Every line of the entries below from the one containing "- Uses hardcoded" to the one containing "- Retrieves comprehensive", both ends included, must be written out exactly. No other line belongs in the answer.

Start of AVAILABLE RECORDS

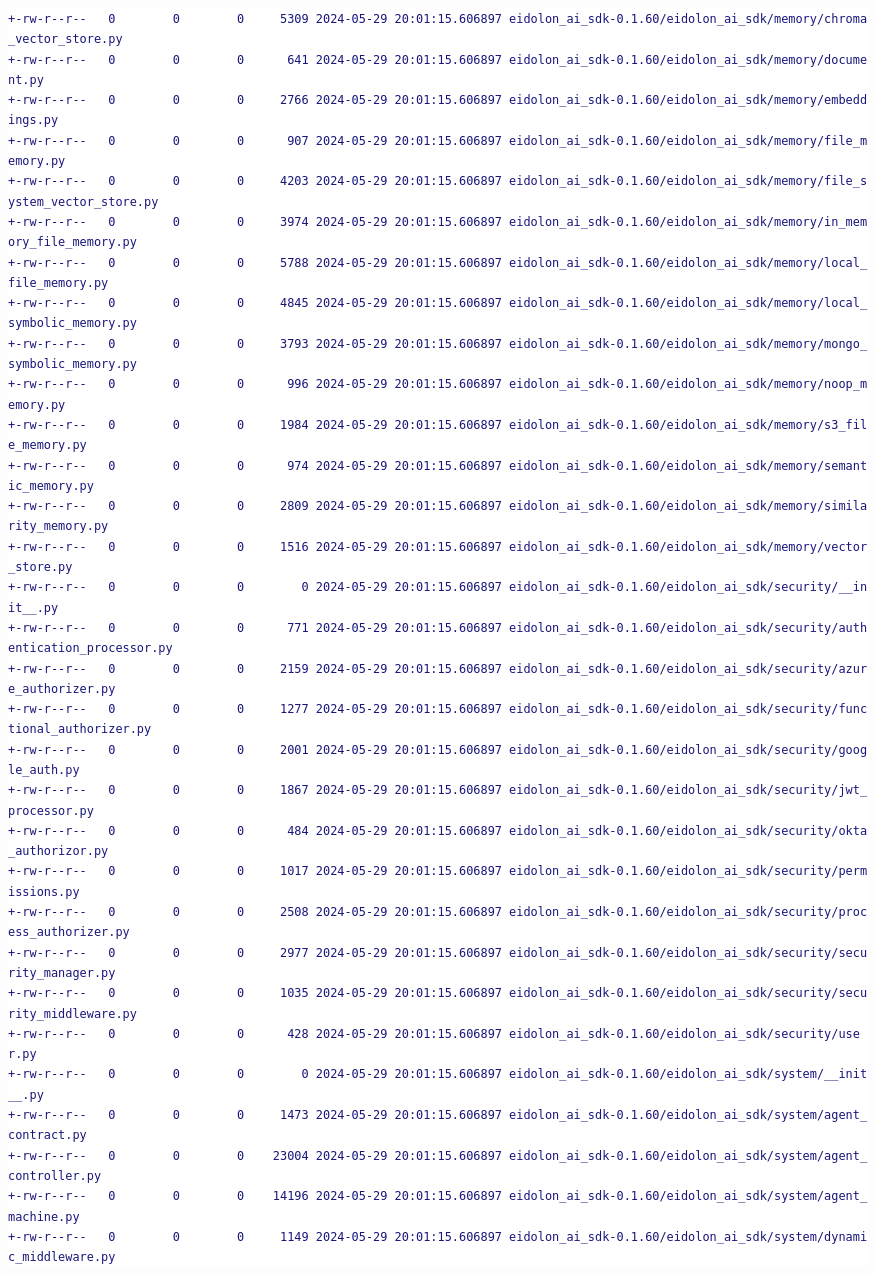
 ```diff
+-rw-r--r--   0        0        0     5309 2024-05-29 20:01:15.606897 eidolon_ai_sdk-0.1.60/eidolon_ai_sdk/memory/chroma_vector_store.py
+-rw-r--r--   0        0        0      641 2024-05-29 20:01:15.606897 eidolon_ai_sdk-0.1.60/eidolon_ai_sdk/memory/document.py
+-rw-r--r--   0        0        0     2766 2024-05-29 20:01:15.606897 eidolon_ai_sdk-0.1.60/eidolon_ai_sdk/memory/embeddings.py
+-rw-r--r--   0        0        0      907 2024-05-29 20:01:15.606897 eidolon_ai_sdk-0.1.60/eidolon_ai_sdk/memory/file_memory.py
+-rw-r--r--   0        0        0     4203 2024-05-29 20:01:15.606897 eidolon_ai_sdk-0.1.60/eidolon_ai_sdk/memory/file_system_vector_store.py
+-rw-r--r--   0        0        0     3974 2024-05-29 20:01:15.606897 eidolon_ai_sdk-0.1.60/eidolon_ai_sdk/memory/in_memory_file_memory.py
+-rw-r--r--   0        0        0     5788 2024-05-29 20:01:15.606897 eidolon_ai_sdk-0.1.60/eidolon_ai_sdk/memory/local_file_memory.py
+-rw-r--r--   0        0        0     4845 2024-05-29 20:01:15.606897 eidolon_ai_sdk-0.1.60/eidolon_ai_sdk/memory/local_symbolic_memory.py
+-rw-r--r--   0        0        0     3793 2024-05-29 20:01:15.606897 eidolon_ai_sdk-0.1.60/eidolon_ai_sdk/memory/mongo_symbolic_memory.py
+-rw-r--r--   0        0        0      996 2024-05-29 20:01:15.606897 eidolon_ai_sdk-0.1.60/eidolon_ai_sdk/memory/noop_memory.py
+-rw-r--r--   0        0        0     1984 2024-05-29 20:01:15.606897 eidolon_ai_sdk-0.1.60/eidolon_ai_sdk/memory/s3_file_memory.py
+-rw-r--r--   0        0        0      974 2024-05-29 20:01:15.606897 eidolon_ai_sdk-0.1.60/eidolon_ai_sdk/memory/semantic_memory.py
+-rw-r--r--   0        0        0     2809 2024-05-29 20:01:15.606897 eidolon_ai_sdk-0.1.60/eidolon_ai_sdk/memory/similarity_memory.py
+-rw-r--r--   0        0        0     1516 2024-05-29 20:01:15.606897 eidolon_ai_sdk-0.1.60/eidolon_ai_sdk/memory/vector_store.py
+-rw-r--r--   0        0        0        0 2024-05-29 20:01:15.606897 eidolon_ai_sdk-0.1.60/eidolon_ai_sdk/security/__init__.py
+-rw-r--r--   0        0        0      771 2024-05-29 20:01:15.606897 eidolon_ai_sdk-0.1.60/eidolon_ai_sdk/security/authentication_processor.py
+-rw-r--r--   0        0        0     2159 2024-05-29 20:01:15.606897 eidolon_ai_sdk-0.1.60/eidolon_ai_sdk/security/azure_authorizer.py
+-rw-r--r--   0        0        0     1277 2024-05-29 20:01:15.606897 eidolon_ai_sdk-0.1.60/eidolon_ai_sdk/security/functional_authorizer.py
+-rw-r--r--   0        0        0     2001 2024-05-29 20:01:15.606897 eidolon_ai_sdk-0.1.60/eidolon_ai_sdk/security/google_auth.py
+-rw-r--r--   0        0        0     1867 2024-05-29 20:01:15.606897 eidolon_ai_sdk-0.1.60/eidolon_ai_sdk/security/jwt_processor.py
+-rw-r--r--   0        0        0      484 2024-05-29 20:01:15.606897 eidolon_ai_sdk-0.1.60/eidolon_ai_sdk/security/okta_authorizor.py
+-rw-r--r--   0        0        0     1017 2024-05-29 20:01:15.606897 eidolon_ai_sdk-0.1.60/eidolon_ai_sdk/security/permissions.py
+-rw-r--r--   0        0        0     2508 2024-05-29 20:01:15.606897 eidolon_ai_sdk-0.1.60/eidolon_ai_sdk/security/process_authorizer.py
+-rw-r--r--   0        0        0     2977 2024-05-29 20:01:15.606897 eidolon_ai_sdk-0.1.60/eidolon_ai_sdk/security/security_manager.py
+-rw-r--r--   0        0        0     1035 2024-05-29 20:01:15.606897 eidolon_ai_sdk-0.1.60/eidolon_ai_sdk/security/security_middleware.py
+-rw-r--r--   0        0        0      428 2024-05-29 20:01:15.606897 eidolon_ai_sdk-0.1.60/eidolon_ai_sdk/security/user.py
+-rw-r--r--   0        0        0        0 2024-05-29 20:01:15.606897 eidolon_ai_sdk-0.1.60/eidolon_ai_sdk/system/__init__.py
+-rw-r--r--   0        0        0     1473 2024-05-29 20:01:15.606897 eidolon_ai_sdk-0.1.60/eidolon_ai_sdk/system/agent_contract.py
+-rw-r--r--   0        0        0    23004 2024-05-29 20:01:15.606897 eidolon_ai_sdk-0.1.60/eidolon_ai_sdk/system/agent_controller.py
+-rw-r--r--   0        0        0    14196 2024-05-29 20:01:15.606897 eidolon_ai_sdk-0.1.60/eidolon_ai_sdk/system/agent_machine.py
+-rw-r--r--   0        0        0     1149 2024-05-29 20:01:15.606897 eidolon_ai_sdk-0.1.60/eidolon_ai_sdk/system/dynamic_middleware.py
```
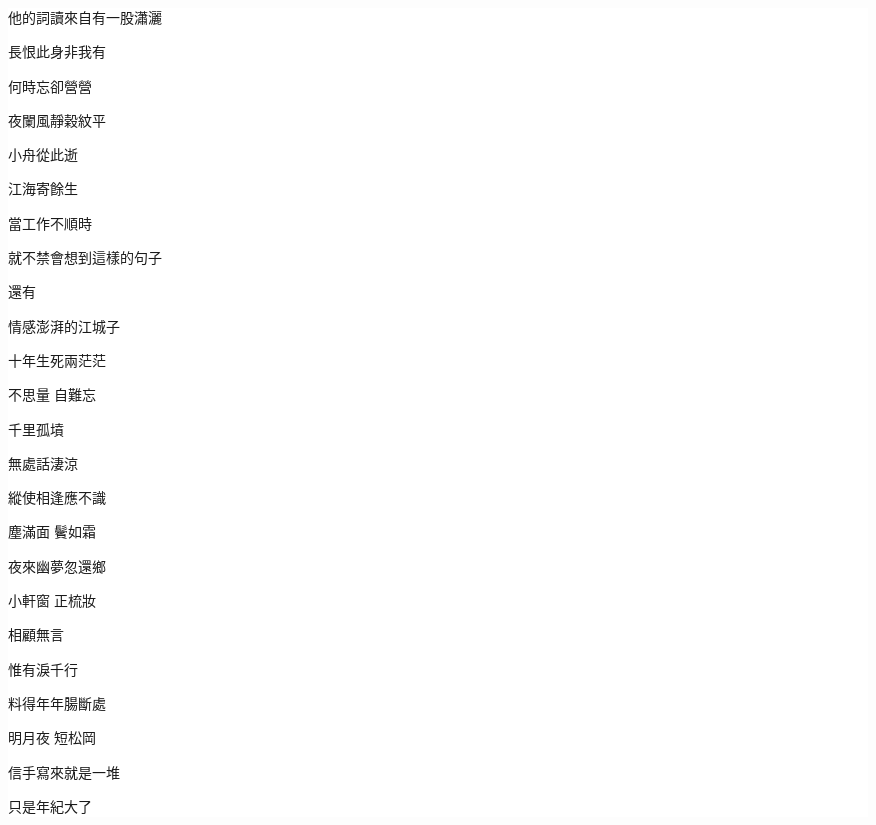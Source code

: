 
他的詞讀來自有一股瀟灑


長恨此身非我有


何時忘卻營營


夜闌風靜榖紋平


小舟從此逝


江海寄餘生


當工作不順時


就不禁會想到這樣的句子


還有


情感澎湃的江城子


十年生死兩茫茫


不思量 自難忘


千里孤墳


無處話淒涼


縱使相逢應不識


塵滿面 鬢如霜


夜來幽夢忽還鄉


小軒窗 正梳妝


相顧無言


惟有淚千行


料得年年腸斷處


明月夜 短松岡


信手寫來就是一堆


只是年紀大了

End of AVAILABLE RECORDS
Start of AVAILABLE RECORDS

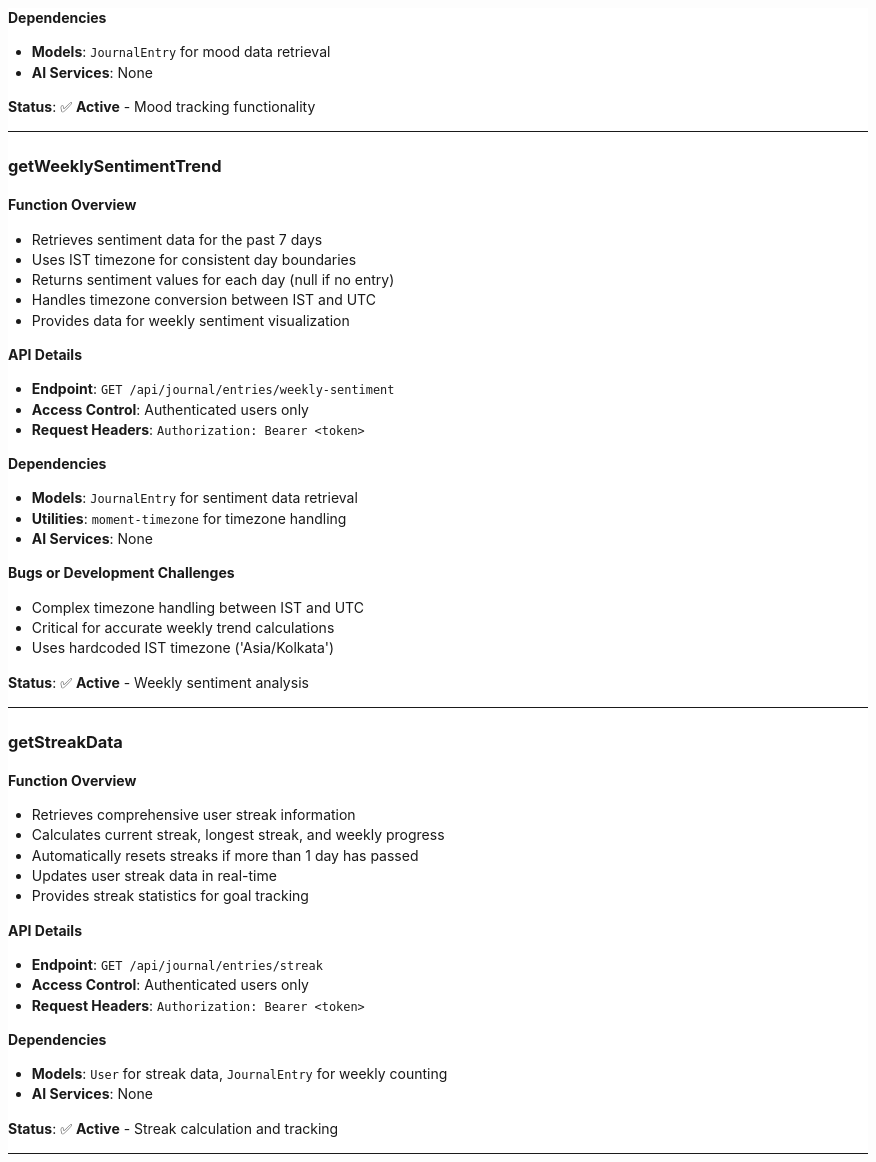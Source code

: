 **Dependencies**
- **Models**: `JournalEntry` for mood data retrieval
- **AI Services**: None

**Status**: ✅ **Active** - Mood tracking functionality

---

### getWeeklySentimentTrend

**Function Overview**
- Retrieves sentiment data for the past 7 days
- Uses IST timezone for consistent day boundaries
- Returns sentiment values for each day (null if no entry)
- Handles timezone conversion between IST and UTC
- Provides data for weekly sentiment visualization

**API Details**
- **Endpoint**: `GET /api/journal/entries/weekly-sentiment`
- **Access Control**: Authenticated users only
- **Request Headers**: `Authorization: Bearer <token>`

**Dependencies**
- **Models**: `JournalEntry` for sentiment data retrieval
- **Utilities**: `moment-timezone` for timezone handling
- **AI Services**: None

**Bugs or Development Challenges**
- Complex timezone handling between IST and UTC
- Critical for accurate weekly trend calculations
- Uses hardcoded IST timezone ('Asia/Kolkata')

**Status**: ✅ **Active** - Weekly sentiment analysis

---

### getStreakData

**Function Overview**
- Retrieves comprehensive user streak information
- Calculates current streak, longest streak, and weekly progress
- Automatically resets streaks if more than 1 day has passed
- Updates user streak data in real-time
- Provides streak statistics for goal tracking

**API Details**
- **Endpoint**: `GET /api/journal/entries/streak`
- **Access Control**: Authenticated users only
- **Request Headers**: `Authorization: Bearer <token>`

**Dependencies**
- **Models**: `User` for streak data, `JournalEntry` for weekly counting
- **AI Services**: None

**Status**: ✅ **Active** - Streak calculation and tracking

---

End of AVAILABLE RECORDS
Start of AVAILABLE RECORDS

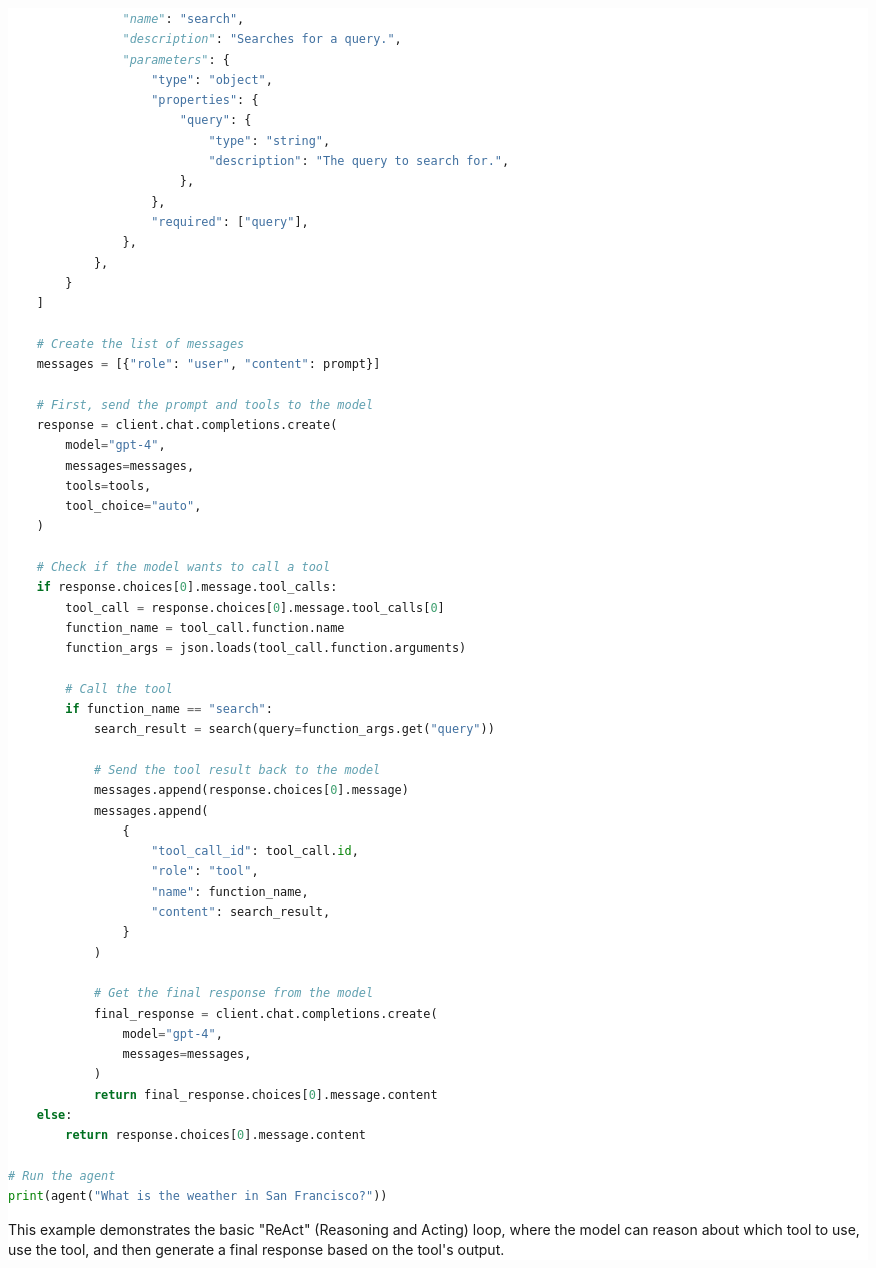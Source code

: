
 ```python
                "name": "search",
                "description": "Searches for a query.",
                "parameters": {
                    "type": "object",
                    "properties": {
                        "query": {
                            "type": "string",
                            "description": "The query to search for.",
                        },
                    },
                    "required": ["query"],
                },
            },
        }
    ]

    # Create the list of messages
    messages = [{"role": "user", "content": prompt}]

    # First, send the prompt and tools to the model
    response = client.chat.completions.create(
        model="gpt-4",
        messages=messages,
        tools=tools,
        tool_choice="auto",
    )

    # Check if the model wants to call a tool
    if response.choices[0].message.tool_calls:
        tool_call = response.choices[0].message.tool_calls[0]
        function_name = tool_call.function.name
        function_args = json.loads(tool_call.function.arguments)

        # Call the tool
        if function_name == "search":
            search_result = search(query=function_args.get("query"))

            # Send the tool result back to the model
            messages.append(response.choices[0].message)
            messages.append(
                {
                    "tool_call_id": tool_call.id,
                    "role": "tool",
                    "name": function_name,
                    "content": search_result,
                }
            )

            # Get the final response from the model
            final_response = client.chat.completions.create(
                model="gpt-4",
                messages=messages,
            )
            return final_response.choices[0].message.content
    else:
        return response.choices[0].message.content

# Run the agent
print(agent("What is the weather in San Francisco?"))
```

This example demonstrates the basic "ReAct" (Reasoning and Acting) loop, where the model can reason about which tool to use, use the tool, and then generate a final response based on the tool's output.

End of AVAILABLE RECORDS

■ **EXERCISE SOLUTION**:
- Uses hardcoded IST timezone ('Asia/Kolkata')

**Status**: ✅ **Active** - Weekly sentiment analysis

---

### getStreakData

**Function Overview**
- Retrieves comprehensive user streak information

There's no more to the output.